Repeat the records below exactly from the line containing "Resolution or sensitivity" to the line containing "Because each byte", taking in both of those lines. Drop the pictures.

Start of Block

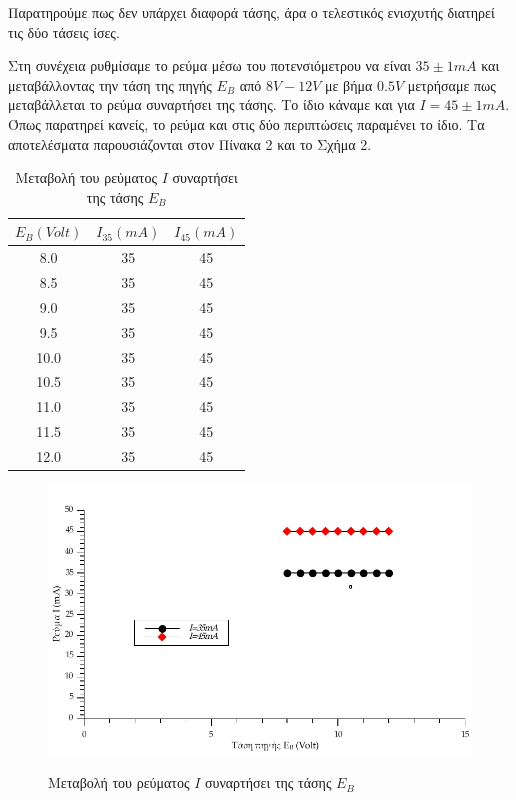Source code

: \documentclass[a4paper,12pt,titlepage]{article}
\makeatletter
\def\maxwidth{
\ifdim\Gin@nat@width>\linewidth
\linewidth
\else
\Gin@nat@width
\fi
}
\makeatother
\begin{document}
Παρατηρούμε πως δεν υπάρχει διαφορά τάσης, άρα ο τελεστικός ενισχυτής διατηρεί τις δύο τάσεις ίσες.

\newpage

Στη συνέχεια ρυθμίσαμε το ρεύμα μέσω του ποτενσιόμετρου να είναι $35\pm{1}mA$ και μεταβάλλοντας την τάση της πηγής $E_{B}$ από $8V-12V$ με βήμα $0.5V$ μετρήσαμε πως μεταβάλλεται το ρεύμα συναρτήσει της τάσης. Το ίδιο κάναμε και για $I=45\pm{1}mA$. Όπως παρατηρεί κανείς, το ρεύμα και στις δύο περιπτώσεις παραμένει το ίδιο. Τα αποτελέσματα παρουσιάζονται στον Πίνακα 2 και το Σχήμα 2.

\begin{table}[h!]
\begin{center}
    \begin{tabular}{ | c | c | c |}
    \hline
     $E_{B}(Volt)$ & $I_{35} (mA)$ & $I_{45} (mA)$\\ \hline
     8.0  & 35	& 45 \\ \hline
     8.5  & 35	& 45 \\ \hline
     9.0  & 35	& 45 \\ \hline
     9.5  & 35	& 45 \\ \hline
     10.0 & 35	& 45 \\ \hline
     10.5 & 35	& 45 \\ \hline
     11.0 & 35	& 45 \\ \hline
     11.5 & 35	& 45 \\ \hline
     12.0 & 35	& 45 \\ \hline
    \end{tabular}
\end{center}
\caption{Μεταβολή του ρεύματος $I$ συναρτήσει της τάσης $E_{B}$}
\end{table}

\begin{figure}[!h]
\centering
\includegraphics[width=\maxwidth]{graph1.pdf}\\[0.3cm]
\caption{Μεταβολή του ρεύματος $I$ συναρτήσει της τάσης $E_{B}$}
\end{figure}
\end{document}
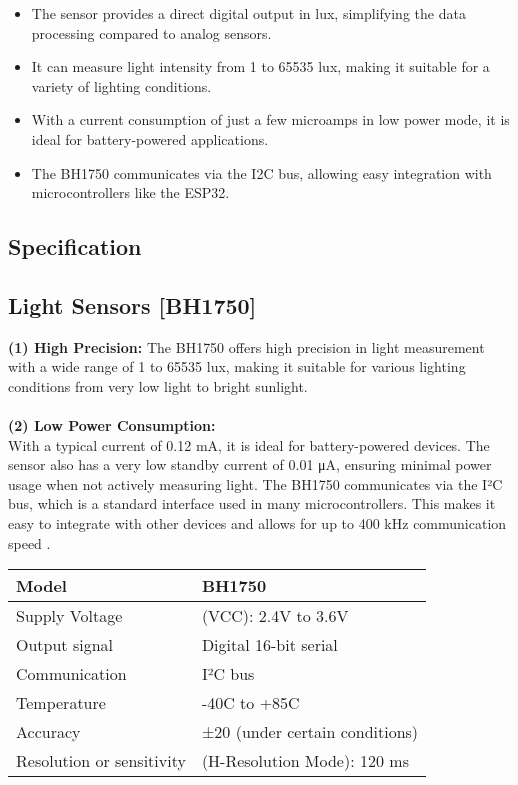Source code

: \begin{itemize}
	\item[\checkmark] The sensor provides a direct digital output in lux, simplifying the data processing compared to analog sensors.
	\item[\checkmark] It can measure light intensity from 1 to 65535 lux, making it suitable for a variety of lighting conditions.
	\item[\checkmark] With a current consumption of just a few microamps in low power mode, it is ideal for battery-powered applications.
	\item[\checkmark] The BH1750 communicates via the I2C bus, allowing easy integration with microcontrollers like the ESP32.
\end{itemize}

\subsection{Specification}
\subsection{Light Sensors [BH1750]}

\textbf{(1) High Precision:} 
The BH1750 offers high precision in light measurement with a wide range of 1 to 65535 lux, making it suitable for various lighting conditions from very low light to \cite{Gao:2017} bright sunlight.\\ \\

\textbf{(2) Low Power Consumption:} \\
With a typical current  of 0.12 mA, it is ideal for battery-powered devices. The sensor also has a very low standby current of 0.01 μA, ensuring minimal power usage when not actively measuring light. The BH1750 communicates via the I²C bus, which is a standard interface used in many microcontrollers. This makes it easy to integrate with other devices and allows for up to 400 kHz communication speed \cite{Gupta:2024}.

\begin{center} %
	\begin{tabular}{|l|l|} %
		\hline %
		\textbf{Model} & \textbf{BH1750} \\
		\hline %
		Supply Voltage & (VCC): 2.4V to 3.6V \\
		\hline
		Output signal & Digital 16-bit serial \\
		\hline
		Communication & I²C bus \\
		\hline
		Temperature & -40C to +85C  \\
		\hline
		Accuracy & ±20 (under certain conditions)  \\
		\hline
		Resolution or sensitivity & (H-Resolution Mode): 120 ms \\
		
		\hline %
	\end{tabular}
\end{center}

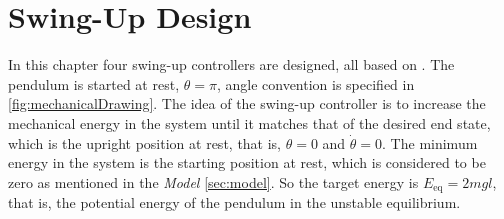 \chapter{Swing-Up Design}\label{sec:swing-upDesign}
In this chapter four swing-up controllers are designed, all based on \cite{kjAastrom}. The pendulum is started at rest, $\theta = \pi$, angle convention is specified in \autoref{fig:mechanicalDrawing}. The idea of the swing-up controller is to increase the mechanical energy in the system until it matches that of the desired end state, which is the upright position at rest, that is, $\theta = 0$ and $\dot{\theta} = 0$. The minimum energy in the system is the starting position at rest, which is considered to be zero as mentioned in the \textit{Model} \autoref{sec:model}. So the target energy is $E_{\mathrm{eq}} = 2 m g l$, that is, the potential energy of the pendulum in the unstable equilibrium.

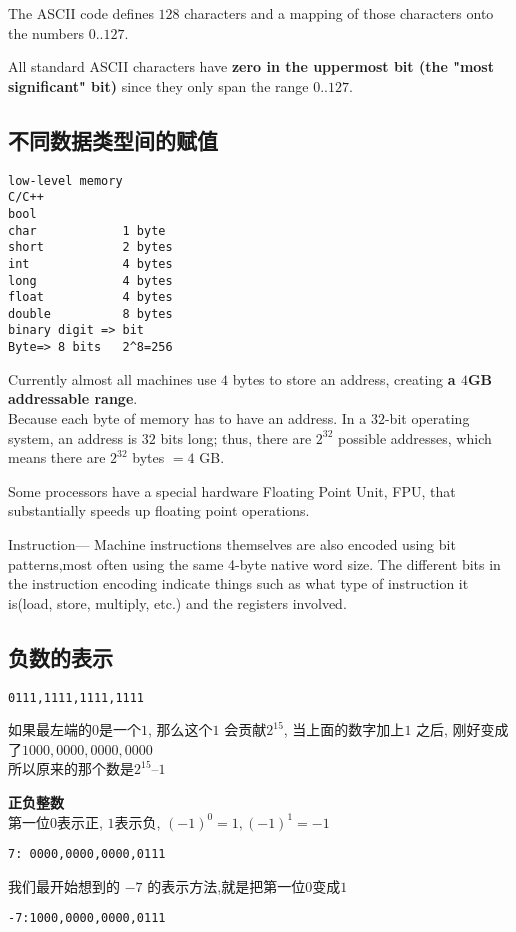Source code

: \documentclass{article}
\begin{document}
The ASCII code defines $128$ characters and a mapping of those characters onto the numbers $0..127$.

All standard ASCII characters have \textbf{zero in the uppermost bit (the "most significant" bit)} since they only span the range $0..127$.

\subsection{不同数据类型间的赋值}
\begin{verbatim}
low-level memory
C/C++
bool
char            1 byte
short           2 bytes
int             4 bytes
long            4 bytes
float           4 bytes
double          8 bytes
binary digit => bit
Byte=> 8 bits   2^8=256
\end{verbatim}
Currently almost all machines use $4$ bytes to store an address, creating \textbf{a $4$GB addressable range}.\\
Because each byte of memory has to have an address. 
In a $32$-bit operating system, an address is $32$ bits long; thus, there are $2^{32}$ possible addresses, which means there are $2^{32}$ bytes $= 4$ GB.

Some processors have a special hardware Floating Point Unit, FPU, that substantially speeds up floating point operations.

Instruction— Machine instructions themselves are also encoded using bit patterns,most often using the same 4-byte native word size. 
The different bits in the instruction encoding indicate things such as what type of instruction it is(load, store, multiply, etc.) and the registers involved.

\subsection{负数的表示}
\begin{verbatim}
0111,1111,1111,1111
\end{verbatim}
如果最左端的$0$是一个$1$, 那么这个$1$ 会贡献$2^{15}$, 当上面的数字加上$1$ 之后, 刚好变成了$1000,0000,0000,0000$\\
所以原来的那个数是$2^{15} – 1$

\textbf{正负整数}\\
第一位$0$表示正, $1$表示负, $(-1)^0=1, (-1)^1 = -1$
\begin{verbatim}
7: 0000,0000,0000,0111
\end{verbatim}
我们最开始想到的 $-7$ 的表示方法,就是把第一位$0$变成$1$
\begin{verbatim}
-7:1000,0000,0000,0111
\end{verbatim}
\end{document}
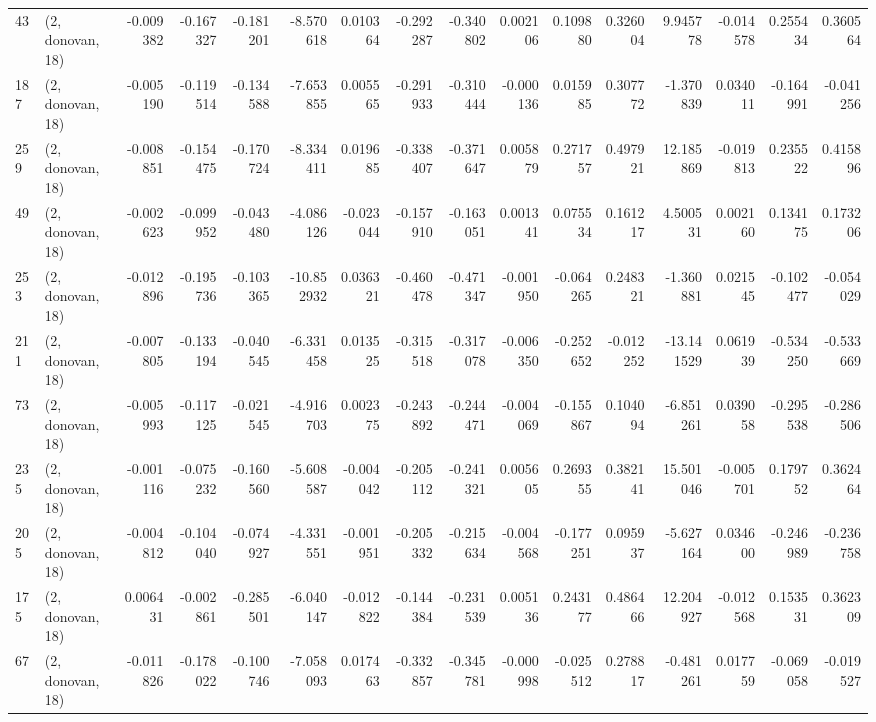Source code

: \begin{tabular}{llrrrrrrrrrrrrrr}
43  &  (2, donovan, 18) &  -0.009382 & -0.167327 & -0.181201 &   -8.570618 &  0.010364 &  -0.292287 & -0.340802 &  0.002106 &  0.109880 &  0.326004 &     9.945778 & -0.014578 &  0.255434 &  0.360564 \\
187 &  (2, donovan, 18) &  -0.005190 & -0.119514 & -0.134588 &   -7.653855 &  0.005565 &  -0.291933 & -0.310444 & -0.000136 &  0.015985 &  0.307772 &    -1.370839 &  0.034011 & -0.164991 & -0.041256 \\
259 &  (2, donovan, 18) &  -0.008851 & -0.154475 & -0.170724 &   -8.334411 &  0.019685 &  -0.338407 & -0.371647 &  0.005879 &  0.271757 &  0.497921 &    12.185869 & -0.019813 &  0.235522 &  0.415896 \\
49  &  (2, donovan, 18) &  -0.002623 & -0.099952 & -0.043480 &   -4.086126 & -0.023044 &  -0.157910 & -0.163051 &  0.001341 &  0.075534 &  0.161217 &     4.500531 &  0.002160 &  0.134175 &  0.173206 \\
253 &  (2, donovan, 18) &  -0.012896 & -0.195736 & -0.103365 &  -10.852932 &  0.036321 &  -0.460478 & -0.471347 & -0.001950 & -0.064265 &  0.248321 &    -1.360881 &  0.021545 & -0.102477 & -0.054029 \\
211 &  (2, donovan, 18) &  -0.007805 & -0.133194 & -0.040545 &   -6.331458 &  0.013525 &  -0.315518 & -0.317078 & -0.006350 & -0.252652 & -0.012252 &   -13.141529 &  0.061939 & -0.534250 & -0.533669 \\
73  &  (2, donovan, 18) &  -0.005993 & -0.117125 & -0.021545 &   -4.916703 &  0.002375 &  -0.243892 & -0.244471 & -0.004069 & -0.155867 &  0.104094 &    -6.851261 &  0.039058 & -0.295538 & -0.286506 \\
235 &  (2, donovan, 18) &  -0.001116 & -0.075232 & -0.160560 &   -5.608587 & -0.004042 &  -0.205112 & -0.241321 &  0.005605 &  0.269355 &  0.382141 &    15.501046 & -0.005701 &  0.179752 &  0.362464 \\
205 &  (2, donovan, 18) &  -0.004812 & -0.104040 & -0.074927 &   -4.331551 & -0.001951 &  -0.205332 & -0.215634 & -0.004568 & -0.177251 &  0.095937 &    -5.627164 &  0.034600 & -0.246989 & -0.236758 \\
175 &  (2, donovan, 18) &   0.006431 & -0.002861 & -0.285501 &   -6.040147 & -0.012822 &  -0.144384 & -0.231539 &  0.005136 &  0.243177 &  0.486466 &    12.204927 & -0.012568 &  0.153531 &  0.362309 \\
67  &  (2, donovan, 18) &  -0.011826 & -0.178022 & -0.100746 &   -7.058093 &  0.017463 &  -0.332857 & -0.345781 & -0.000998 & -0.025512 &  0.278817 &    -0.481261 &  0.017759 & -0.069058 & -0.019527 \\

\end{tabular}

End of Block

# [SOLUTION]
		Resolution or sensitivity & (H-Resolution Mode): 120 ms \\
		
		\hline %
	\end{tabular}
\end{center}

 \chapter{Swing-Up Design}\label{sec:swing-upDesign}
In this chapter four swing-up controllers are designed, all based on \cite{kjAastrom}. The pendulum is started at rest, $\theta = \pi$, angle convention is specified in \autoref{fig:mechanicalDrawing}. The idea of the swing-up controller is to increase the mechanical energy in the system until it matches that of the desired end state, which is the upright position at rest, that is, $\theta = 0$ and $\dot{\theta} = 0$. The minimum energy in the system is the starting position at rest, which is considered to be zero as mentioned in the \textit{Model} \autoref{sec:model}. So the target energy is $E_{\mathrm{eq}} = 2 m g l$, that is, the potential energy of the pendulum in the unstable equilibrium.

Source code

: \documentclass{article}
\begin{document}
The ASCII code defines $128$ characters and a mapping of those characters onto the numbers $0..127$.

All standard ASCII characters have \textbf{zero in the uppermost bit (the "most significant" bit)} since they only span the range $0..127$.

\subsection{不同数据类型间的赋值}
\begin{verbatim}
low-level memory
C/C++
bool
char            1 byte
short           2 bytes
int             4 bytes
long            4 bytes
float           4 bytes
double          8 bytes
binary digit => bit
Byte=> 8 bits   2^8=256
\end{verbatim}
Currently almost all machines use $4$ bytes to store an address, creating \textbf{a $4$GB addressable range}.\\
Because each byte of memory has to have an address. 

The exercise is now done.